AstraZeneca admits rare side effect risk in Covishield vaccine, sparks public concern

IN a recent development, AstraZeneca has acknowledged a potential rare side effect associated with its Covid-19 vaccine, including Covishield, the version widely used in India. This admission, made in legal documents submitted to the UK High Court, has sparked public concern and raised questions about vaccine safety.

The document acknowledges that the vaccine "can, in very rare cases, cause TTS." This serious condition involves blood clots (thrombosis) occurring alongside a low platelet count (thrombocytopenia). These blood clots can manifest in various parts of the body, including the brain and abdomen.

"It is admitted that the AZ vaccine can, in very rare cases, cause TTS. The causal mechanism is not known...Further, TTS can also occur in the absence of the AZ vaccine (or any vaccine). Causation in any individual case will be a matter for expert evidence," AstraZeneca said.

This revelation comes as AstraZeneca faces a class-action lawsuit in the UK over claims that the vaccine, developed in collaboration with the University of Oxford, caused deaths and severe injuries in certain cases. One such case is of Jamie Scott, a father of two, who took legal action after he suffered a blood clot that left him unable to work. He claims that after receiving the vaccination in April 2021, he developed a blood clot and a bleed on his brain, which resulted in a permanent brain injury. Scott's case is one among several others that have raised questions about the safety of the AstraZeneca vaccine.

In a legal defence against Jamie Scott's claim, AstraZeneca admitted to the potential rare side effect associated with its COVID-19 vaccine. This contradicts the company's previous stand in 2023, where it had denied that the vaccine caused TTS at a generic level. The admission may lead to payouts to the victims and their families and has raised concerns about vaccine safety.

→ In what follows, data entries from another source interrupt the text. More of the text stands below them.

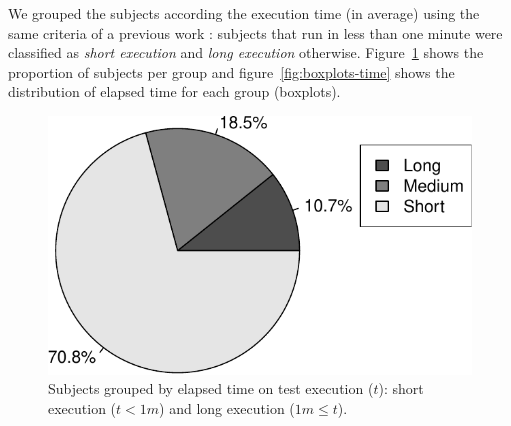 


We grouped the subjects according the execution time (in average)
using the same criteria of a previous work
\cite{gligoric-etal-issta2015}: subjects that run in less than one
minute were classified as \emph{short execution} and \emph{long
execution} otherwise. Figure~\ref{fig:piechart-time} shows the
proportion of subjects per group and figure~\ref{fig:boxplots-time}
shows the distribution of elapsed time for each group (boxplots).

\begin{figure}[h!]
    \centering
    \begin{minipage}{2in}%
    \includegraphics[width=\textwidth]{plots/piechart-timecost.pdf}
    \end{minipage}%
    \caption{\label{fig:piechart-time} Subjects grouped by elapsed
    time on test execution ($t$): short execution ($t < 1m$) and long
    execution ($1m \leq t$).}
\end{figure}

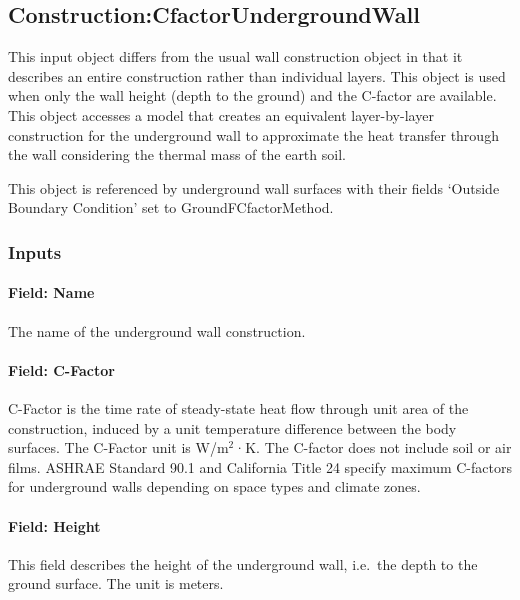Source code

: \subsection{Construction:CfactorUndergroundWall}\label{constructioncfactorundergroundwall}

This input object differs from the usual wall construction object in that it describes an entire construction rather than individual layers. This object is used when only the wall height (depth to the ground) and the C-factor are available.~ This object accesses a model that creates an equivalent layer-by-layer construction for the underground wall to approximate the heat transfer through the wall considering the thermal mass of the earth soil.

This object is referenced by underground wall surfaces with their fields `Outside Boundary Condition' set to GroundFCfactorMethod.

\subsubsection{Inputs}\label{inputs-36}

\paragraph{Field: Name}\label{field-name-29-000}

The name of the underground wall construction.

\paragraph{Field: C-Factor}\label{field-c-factor}

C-Factor is the time rate of steady-state heat flow through unit area of the construction, induced by a unit temperature difference between the body surfaces. The C-Factor unit is W/m\(^{2}\)·K. The C-factor does not include soil or air films. ASHRAE Standard 90.1 and California Title 24 specify maximum C-factors for underground walls depending on space types and climate zones.

\paragraph{Field: Height}\label{field-height}

This field describes the height of the underground wall, i.e.~the depth to the ground surface. The unit is meters.

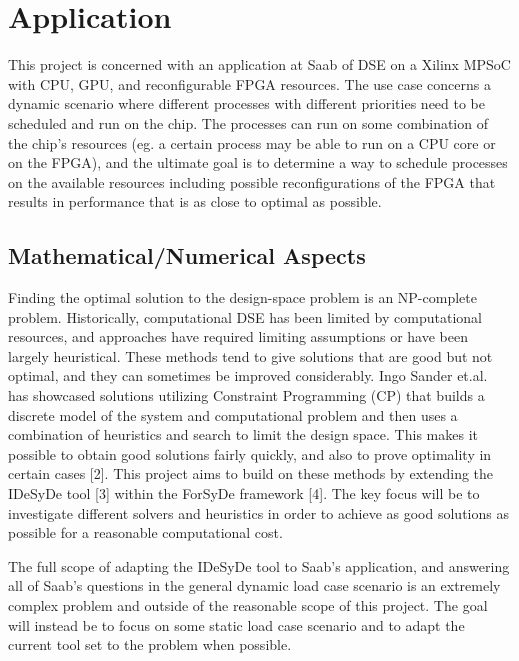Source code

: \documentclass[12pt,notitlepage]{article}
\begin{document}
\section{Application}
This project is concerned with an application at Saab of DSE on a Xilinx MPSoC with CPU, GPU, and reconfigurable FPGA resources. The use case concerns a dynamic scenario where different processes with different priorities need to be scheduled and run on the chip. The processes can run on some combination of the chip's resources (eg. a certain process may be able to run on a CPU core or on the FPGA), and the ultimate goal is to determine a way to schedule processes on the available resources including possible reconfigurations of the FPGA that results in performance that is as close to optimal as possible.

\subsection{Mathematical/Numerical Aspects}
Finding the optimal solution to the design-space problem is an NP-complete problem. Historically, computational DSE has been limited by computational resources, and approaches have required limiting assumptions or have been largely heuristical. These methods tend to give solutions that are good but not optimal, and they can sometimes be improved considerably. Ingo Sander et.al. has showcased solutions utilizing Constraint Programming (CP) that builds a discrete model of the system and computational problem and then uses a combination of heuristics and search to limit the design space. This makes it possible to obtain good solutions fairly quickly, and also to prove optimality in certain cases [2]. This project aims to build on these methods by extending the IDeSyDe tool [3] within the ForSyDe framework [4]. The key focus will be to investigate different solvers and heuristics in order to achieve as good solutions as possible for a reasonable computational cost.

The full scope of adapting the IDeSyDe tool to Saab's application, and answering all of Saab's questions in the general dynamic load case scenario is an extremely complex problem and outside of the reasonable scope of this project. The goal will instead be to focus on some static load case scenario and to adapt the current tool set to the problem when possible.
\end{document}
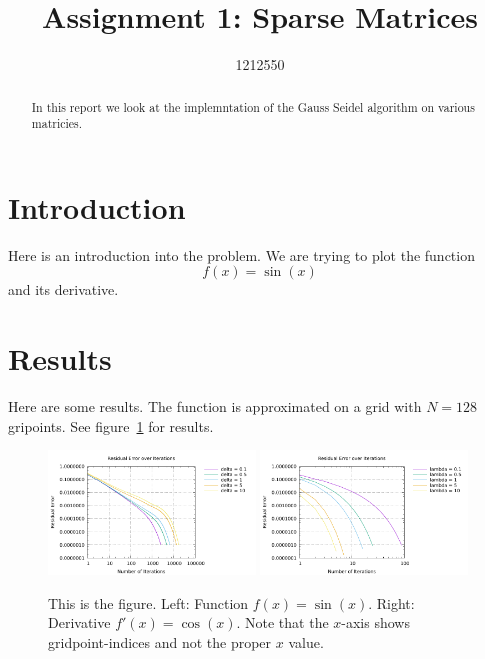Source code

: \documentclass[10pt]{article}
\begin{document}
\title{Assignment 1: Sparse Matrices}
\author{1212550}


\maketitle
\begin{abstract}
  In this report we look at the implemntation of the Gauss Seidel algorithm on various matricies.
\end{abstract}

\section{Introduction}

Here is an introduction into the problem. We are trying to plot the function
\begin{equation}
  f(x) = \sin(x)
\end{equation}
and its derivative.

\section{Results}

Here are some results. The function is approximated on a grid with
$N=128$ gripoints. See figure~\ref{fig:func_and_deriv} for results.
 \begin{figure}%
 \begin{center}
    \includegraphics[width=0.49\textwidth]{function}
    \includegraphics[width=0.49\textwidth]{function2}
  \end{center}
  \caption{This is the figure. Left: Function $f(x)=\sin(x)$. Right:
    Derivative $f'(x) = \cos(x)$. Note that the $x$-axis shows
    gridpoint-indices and not the proper $x$ value.
  \label{fig:func_and_deriv}}
\end{figure}
\end{document}
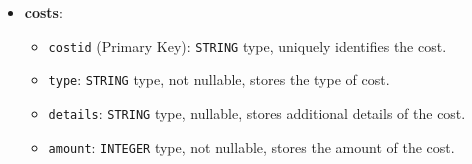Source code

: \begin{itemize}
    \item \textbf{costs}:
    \begin{itemize}
        \item \texttt{costid} (Primary Key): \texttt{STRING} type, uniquely identifies the cost.
        \item \texttt{type}: \texttt{STRING} type, not nullable, stores the type of cost.
        \item \texttt{details}: \texttt{STRING} type, nullable, stores additional details of the cost.
        \item \texttt{amount}: \texttt{INTEGER} type, not nullable, stores the amount of the cost.
    \end{itemize}
\end{itemize}
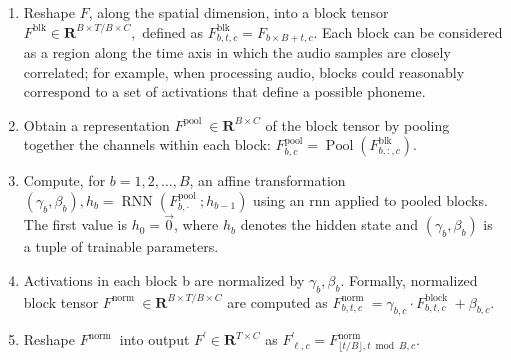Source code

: \begin{enumerate}
	\item Reshape $F$, along the spatial dimension, into a block tensor $F^{\mathrm{blk}} \in \mathbf{R}^{B \times T / B \times C},$ defined as $F_{b, t, c}^{\mathrm{blk}}=F_{b \times B+t, c}$. Each block can be considered as a region along the time axis in which the audio samples are closely correlated; for example, when processing audio, blocks could reasonably correspond to a set of activations that define a possible phoneme. 
	\item Obtain a representation $F^{\text {pool }} \in \mathbf{R}^{B \times C}$ of the block tensor by pooling together the channels within each block: $F_{b, c}^{\mathrm{pool}}=\operatorname{Pool}\left(F_{b,:, c}^{\mathrm{blk}}\right)$.
	\item  Compute, for $b=1,2, \ldots, B$, an affine transformation $\left(\gamma_{b}, \beta_{b}\right), h_{b}=\operatorname{RNN}\left(F_{b, \cdot}^{\text {pool }} ; h_{b-1}\right)$ using an \gls{rnn} applied to pooled blocks. The first value is $h_{0}=\overrightarrow{0}$, where $h_b$ denotes the hidden state and $\left(\gamma_{b}, \beta_{b}\right)$ is a tuple of trainable parameters. 
	\item Activations in each block b are normalized by $\gamma_{b}, \beta_{b}$. Formally, normalized block tensor $F^{\text {norm }} \in \mathbf{R}^{B \times T / B \times C}$ are computed as $F_{b, t, c}^{\text {norm }}=\gamma_{b, c} \cdot F_{b, t, c}^{\text {block }}+\beta_{b, c}$.
	\item Reshape $F^{\text {norm }}$ into output $F^{\prime} \in \mathbf{R}^{T \times C}$ as $F_{\ell, c}^{\prime}=F_{\lfloor t / B\rfloor, t \bmod B, c}^{\text {norm }}$.
\end{enumerate}               
                      

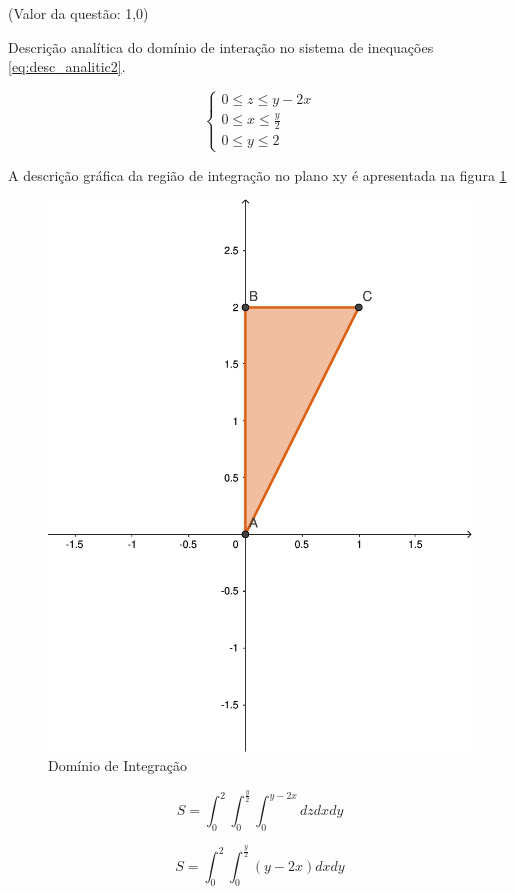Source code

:\documentclass[10pt,a4paper]{article}
\begin{document}
	(Valor da questão: 1,0)
	
	Descrição analítica do domínio de interação no sistema de inequações \ref{eq:desc_analitic2}.
	
	\begin{equation} \label{eq:desc_analitic2}
		\left\{
			\begin{array}{l}
				0 \le z \le y - 2x \\
				0 \le x \le \frac{y}{2} \\
				0 \le y \le 2
			\end{array}
		\right.
	\end{equation}
	
	A descrição gráfica da região de integração no plano xy é apresentada na figura \ref{fig:integrais-multiplas-2a}
	
	\begin{figure}[h]
		\centering
		\includegraphics[width=0.7\linewidth]{fig/integrais-multiplas-2a}
		\caption{Domínio de Integração}
		\label{fig:integrais-multiplas-2a}
	\end{figure}
	
	\begin{equation*}
		S = \int_{0}^{2} \int_{0}^{\frac{y}{2}} \int_{0}^{y-2x} dz dx dy
	\end{equation*}
	
	\begin{equation*}
		S = \int_{0}^{2} \int_{0}^{\frac{y}{2}} \left(y-2x \right) dx dy
	\end{equation*}
	
\end{document}
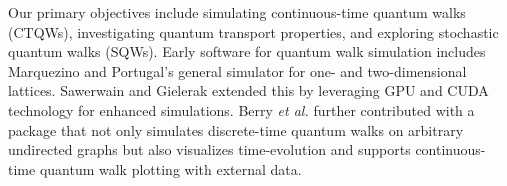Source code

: \documentclass[../../main.tex]{subfiles}
\begin{document}

Our primary objectives include simulating continuous-time quantum walks
(CTQWs), investigating quantum transport properties, and exploring stochastic
quantum walks (SQWs). Early software for quantum walk simulation includes
Marquezino and Portugal's \cite{marquezino2008} general simulator for one- and
two-dimensional lattices. Sawerwain and Gielerak \cite{sawerwain2010} extended
this by leveraging GPU and CUDA technology for enhanced simulations. Berry
\textit{et al.} \cite{berry2011} further contributed with a package that not
only simulates discrete-time quantum walks on arbitrary undirected graphs but
also visualizes time-evolution and supports continuous-time quantum walk
plotting with external data. 
\end{document}
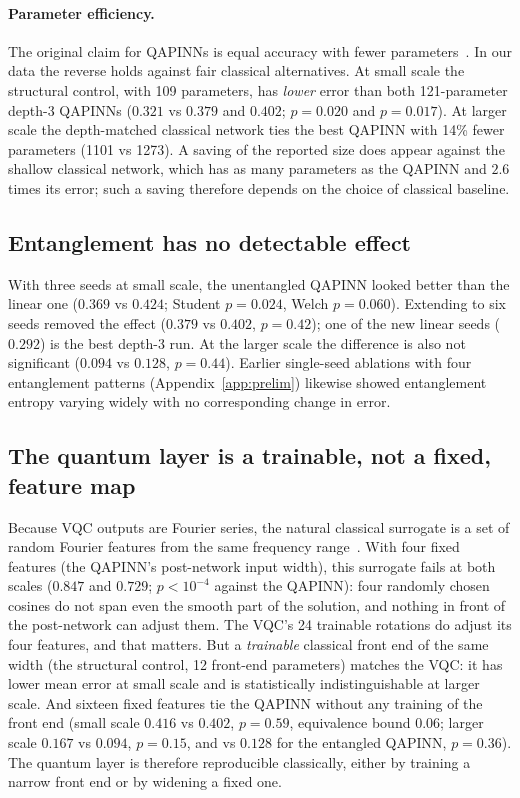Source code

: \documentclass[11pt]{article}
\begin{document}
\paragraph{Parameter efficiency.} The original claim for QAPINNs is equal accuracy with
fewer parameters~\cite{qapinn}. In our data the reverse holds against fair classical
alternatives. At small scale the structural control, with 109 parameters, has
\emph{lower} error than both 121-parameter depth-3 QAPINNs ($0.321$ vs $0.379$ and
$0.402$; $p=0.020$ and $p=0.017$). At larger scale the depth-matched classical network
ties the best QAPINN with 14\% fewer parameters (1101 vs 1273). A saving of the reported
size does appear against the shallow classical network, which has as many parameters as
the QAPINN and $2.6$ times its error; such a saving therefore depends on the choice of
classical baseline.

\subsection{Entanglement has no detectable effect}\label{sec:ent}
With three seeds at small scale, the unentangled QAPINN looked better than the linear
one ($0.369$ vs $0.424$; Student $p=0.024$, Welch $p=0.060$). Extending to six seeds
removed the effect ($0.379$ vs $0.402$, $p=0.42$); one of the new linear seeds
($0.292$) is the best depth-3 run. At the larger scale the difference is also not
significant ($0.094$ vs $0.128$, $p=0.44$). Earlier single-seed ablations with four
entanglement patterns (Appendix~\ref{app:prelim}) likewise showed entanglement entropy
varying widely with no corresponding change in error.

\subsection{The quantum layer is a trainable, not a fixed, feature map}\label{sec:rff}
Because VQC outputs are Fourier series, the natural classical surrogate is a set of
random Fourier features from the same frequency range~\cite{landman,sweke}. With four
fixed features (the QAPINN's post-network input width), this surrogate fails at both
scales ($0.847$ and $0.729$; $p<10^{-4}$ against the QAPINN): four randomly chosen
cosines do not span even the smooth part of the solution, and nothing in front of the
post-network can adjust them. The VQC's 24 trainable rotations do adjust its four
features, and that matters. But a \emph{trainable} classical front end of the same
width (the structural control, 12 front-end parameters) matches the VQC: it has lower
mean error at small scale and is statistically indistinguishable at larger scale. And sixteen fixed features tie the QAPINN without any training of
the front end (small scale $0.416$ vs $0.402$, $p=0.59$, equivalence bound $0.06$; larger scale $0.167$ vs
$0.094$, $p=0.15$, and vs $0.128$ for the entangled QAPINN, $p=0.36$). The quantum
layer is therefore reproducible classically, either by training a narrow front end or
by widening a fixed one.
\end{document}
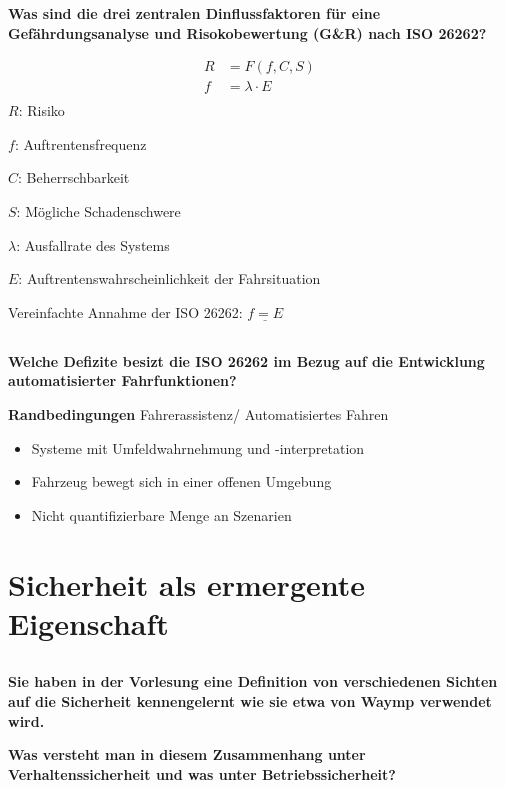 \textbf{Was sind die drei zentralen Dinflussfaktoren für eine Gefährdungsanalyse und Risokobewertung (G\&R) nach ISO 26262?}

\begin{equation}
    \begin{array}{cc}
        R & =F(f,C,S)       \\
        f & =\lambda\cdot E \\
    \end{array}
\end{equation}
$R$: Risiko

$f$: Auftrentensfrequenz

$C$: Beherrschbarkeit

$S$: Mögliche Schadenschwere

$\lambda$: Ausfallrate des Systems

$E$: Auftrentenswahrscheinlichkeit der Fahrsituation

Vereinfachte Annahme der ISO 26262: $\underline{f=E}$

\subsection{}
\textbf{Welche Defizite besizt die ISO 26262 im Bezug auf die Entwicklung automatisierter Fahrfunktionen?}

\textbf{Randbedingungen} Fahrerassistenz/ Automatisiertes Fahren
\begin{itemize}
    \item Systeme mit Umfeldwahrnehmung und -interpretation
    \item Fahrzeug bewegt sich in einer offenen Umgebung
    \item Nicht quantifizierbare Menge an Szenarien
\end{itemize}

\section{Sicherheit als ermergente Eigenschaft}
\subsection{}
\textbf{Sie haben in der Vorlesung eine Definition von verschiedenen Sichten auf die Sicherheit kennengelernt wie sie etwa von Waymp verwendet wird.}

\textbf{Was versteht man in diesem Zusammenhang unter Verhaltenssicherheit und was unter Betriebssicherheit?}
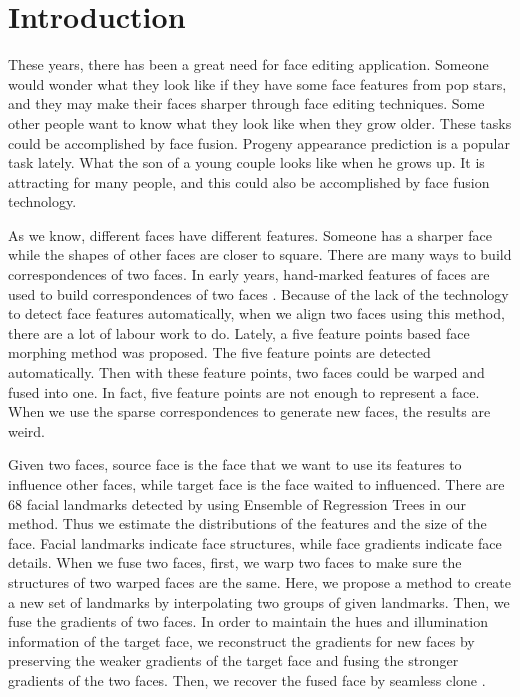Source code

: \section{Introduction}





These years, there has been a great need for face editing application. 
Someone would wonder what they look like if they have some face features from pop stars, and they may make their faces sharper through face editing techniques. 
Some other people want to know what they look like when they grow older. 
These tasks could be accomplished by face fusion. 
Progeny appearance prediction is a popular task lately. What the son of a young couple looks like when he grows up. It is attracting for many people, and this could also be accomplished by face fusion technology.



As we know, different faces have different features. Someone has a sharper face while the shapes of other faces are closer to square. There are many ways to build correspondences of two faces. In early years, hand-marked features of faces are used to build correspondences of two faces \cite{fbim}. Because of the lack of the technology to detect face features automatically, when we align two faces using this method, there are a lot of labour work to do. Lately, a five feature points based face morphing method \cite{mhf} was proposed. The five feature points are detected automatically. Then with these feature points, two faces could be warped and fused into one. In fact, five feature points are not enough to represent a face. When we use the sparse correspondences to generate new faces, the results are weird.

Given two faces, source face is the face that we want to use its features to influence other faces, while target face is the face waited to influenced. There are 68 facial landmarks detected by using Ensemble of Regression Trees \cite{fld} in our method. Thus we estimate the distributions of the features and the size of the face. Facial landmarks indicate face structures, while face gradients indicate face details. When we fuse two faces, first, we warp two faces to make sure the structures of two warped faces are the same. Here, we propose a method  to create a new set of landmarks by interpolating two groups of given landmarks. Then, we fuse the gradients of two faces. In order to maintain the hues and illumination information of the target face, we reconstruct the gradients for new faces by preserving the weaker gradients of the target face and fusing the stronger gradients of the two faces. Then, we recover the fused face by seamless clone \cite{pie}.

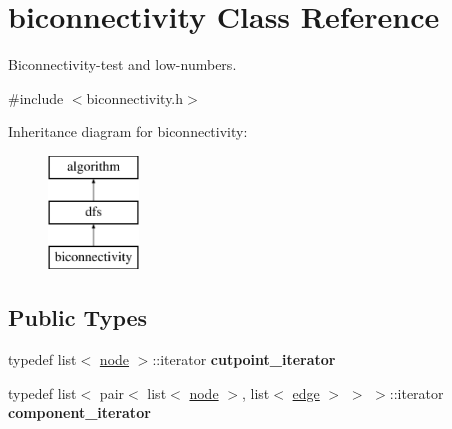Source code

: \hypertarget{classbiconnectivity}{}\section{biconnectivity Class Reference}
\label{classbiconnectivity}


Biconnectivity-\/test and low-\/numbers.  




{\ttfamily \#include $<$biconnectivity.\+h$>$}

Inheritance diagram for biconnectivity\+:\begin{figure}[H]
\begin{center}
\leavevmode
\includegraphics[height=3.000000cm]{classbiconnectivity}
\end{center}
\end{figure}
\subsection*{Public Types}
\begin{DoxyCompactItemize}
\item 
\mbox{\label{classbiconnectivity_ad3823f78779cb1f2d4cf2117667f5ce7}} 
typedef list$<$ \mbox{\hyperlink{classnode}{node}} $>$\+::iterator {\bfseries cutpoint\+\_\+iterator}
\item 
\mbox{\label{classbiconnectivity_acf09990ddb220487655b4f57ccc5226f}} 
typedef list$<$ pair$<$ list$<$ \mbox{\hyperlink{classnode}{node}} $>$, list$<$ \mbox{\hyperlink{classedge}{edge}} $>$ $>$ $>$\+::iterator {\bfseries component\+\_\+iterator}
\end{DoxyCompactItemize}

Kate, Scott's wife, has urged for an apology and just compensation for their family and others who have been affected. She has emphasised that it took three years for them to receive admission and has stated, "We have the truth on our side, and we are not going to give up."

Speaking with the Telegraph, Kate said, “The medical world has acknowledged for a long time that VITT was caused by the vaccine. It’s only AstraZeneca who have questioned whether Jamie’s condition was caused by the jab."

The High Court has received fifty-one legal cases from individuals and families seeking damages surpassing £100 million.

AstraZeneca has conveyed empathy towards those who have experienced loss or health issues. The company reiterated its commitment to prioritising patient safety, highlighting the rigorous standards set by regulatory authorities to ensure the safe utilization of all medications, including vaccines.

What is TTS (Thrombosis with Thrombocytopenia Syndrome)?

Thrombosis with Thrombocytopenia Syndrome (TTS), alternatively known as Vaccine-induced Immune Thrombotic Thrombocytopenia (VITT), is an exceptionally rare condition characterized by the simultaneous occurrence of blood clot formation (thrombosis) and a decrease in platelet levels (thrombocytopenia).

When a blood clot forms within a blood vessel, it can impede the normal flow of blood, potentially leading to various complications. Thrombocytopenia, on the other hand, refers to a reduced count of platelets in the blood, which ordinarily play a crucial role in facilitating blood clotting to prevent excessive bleeding.

AstraZeneca partnered with the Serum Institute of India (SII), the largest vaccine manufacturer globally, to provide the vaccine to the Indian Government.